Tuesday, November 5, 2019

Teaching Drawing


Teaching drawing can be daunting, mostly due to our preconceived ideas of what drawing is. My course, ‘Exploring Drawing and Illustration’ has a strong emphasis on the ‘exploring’ part of the title.

Within the sessions learners explore drawing techniques. There is a focus on ensuring that learners understand the techniques, and the processes attached to them. Time is also taken to explore artists, analysing and applying their practices to the learners’ own work and exploring materials to create new, original works (Anderson and Krathwohl, 2001). I believe that it is only through this tri-exploration, which has parallels to Aristotle’s’ ideas around; theoria (thinking), poiesis (making), and praxis (doing) (Smith, 1999, 2011) that learners’ can engage in one unified process which allows them to develop their creative outcomes (Gadamer 1979).

Praxis takes place with the engagement in set drawing activities. Each designed to encourage learners start to explore drawing in new ways. By building on these techniques and using formative assessments, including peer and self-assessment, learners can master skills and develop their drawing (Bloom, 1971).



Drawing Activities:

Quick fire line drawing; creating a drawing of a still life with different line drawing techniques within short time periods of 30seconds, 1minute, 2minutes, 5minutes and 10minutes.


Doodling; inspired by Chris Riddell’s ‘A Doodle A Day’ (Riddell, 2015), learners are asked to complete six doodles without a direct reference point; a house, a crowd of people, flowers, a dog, a cup cake and a fish on a bike.


Drawing without a pencil; using tape or sting to execute line drawings allows learners to become freer in their drawing – and can be particularly beneficial when working with continuous line, as the materiality lends itself to be continuous, unlike a pencil which is easily took off a page.

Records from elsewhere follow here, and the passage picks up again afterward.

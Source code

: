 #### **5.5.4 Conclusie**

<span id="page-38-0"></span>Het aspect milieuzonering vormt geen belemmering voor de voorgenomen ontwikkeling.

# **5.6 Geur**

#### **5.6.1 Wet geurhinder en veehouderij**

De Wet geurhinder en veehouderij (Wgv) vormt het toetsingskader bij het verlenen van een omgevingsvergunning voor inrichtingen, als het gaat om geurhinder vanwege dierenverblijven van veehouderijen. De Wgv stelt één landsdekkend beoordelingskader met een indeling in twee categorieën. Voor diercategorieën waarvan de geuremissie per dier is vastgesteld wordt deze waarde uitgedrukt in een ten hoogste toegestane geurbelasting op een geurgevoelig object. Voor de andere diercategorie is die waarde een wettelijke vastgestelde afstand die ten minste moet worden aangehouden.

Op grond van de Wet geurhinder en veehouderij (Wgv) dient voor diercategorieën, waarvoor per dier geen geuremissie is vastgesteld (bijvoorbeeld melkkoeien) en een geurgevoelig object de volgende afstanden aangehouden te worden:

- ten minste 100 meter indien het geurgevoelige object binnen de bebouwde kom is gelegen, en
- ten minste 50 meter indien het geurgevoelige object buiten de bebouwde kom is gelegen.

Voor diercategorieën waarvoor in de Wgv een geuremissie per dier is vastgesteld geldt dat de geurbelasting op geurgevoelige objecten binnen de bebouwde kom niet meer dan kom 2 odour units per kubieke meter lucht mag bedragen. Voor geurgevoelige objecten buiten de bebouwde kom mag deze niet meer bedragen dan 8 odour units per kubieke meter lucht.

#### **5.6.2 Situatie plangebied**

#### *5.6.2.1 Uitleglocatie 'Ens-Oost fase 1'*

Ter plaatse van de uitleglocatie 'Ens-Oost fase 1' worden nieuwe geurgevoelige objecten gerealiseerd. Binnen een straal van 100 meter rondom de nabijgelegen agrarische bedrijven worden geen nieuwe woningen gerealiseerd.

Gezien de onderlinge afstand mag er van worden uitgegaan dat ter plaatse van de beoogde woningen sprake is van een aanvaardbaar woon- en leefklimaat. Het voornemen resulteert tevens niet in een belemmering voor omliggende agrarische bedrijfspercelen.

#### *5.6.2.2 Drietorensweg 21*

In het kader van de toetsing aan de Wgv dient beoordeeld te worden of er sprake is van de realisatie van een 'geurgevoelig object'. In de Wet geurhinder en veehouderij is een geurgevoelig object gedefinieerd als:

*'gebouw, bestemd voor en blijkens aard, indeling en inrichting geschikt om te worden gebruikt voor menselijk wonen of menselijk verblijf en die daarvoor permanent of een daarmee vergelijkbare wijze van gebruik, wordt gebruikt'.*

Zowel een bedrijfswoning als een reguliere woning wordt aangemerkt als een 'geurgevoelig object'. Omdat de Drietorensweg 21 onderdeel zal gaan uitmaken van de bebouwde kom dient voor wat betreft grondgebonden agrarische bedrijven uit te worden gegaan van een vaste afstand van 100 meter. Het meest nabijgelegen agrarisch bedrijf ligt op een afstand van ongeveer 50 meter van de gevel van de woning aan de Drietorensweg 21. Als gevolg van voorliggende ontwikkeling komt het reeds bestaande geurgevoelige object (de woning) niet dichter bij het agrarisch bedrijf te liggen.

Grid drawing; allowing learners to concentrate on sections of imagery for 1:1 scale drawing and increased scale drawings.




Large scale group drawing; taking away the hones of being the sole artist of a piece of art.




The engagement in praxis allows the learners to develop a critical awareness of their own art practice, allowing for doing and reflection to take place at the same time. Letting learners to analyses their actions and make alterations in real-time. This results in progress being made. This has clear links to Kolb’s’ experiential learning cycle of; doing, reviewing, learning, planning (1984).

While there are benefits in each of Aristotle’s categories, there is definitely something to be said about just ‘doing’ as a means of research and reflection that I find particularly conductive of learning and that sit alongside pedagogical theories of learning, such as Dale’s Cone of Experience, which in similar terms suggests that doing real things is a far superior way of learning, than say just reading about the subject (Dale, 1969). Creative subjects lend themselves well to this type of learning as so much of the session is taken up with the practical activities which embed this naturally.
To conclude, while teaching drawing can be daunting by drawing on educational pedagogies and finding the value in different types of knowledge the structure to teach the skill begins to fall into place.


References


Anderson, L.W., Krathwohl and Bloom, B.S. (2001) A taxonomy for learning, teaching, and assessinga revision of Bloom's taxonomy of educational objectives. Longman.

Bloom, B.S. (1971) Mastery Leaning. New York: Holt, Rinehart & Winston.

Dale, E. (1969) Audiovisual Methods in Teaching. 1969, NY: Dryden Press.

Gadamer, H-G. (1979). Truth and Method. London: Sheed and Ward.

Kolb, D. A. (1984) Experiential Learning. Englewood Cliffs, NJ. Prentice Hall.

Riddell, C. (2015) A Doodle a Day. Macmillan Children's Books; Main Market edition.

Smith, M. K. (1999, 2011) What is praxis? Encyclopaedia of Informal Education. [accessed 27/11/19].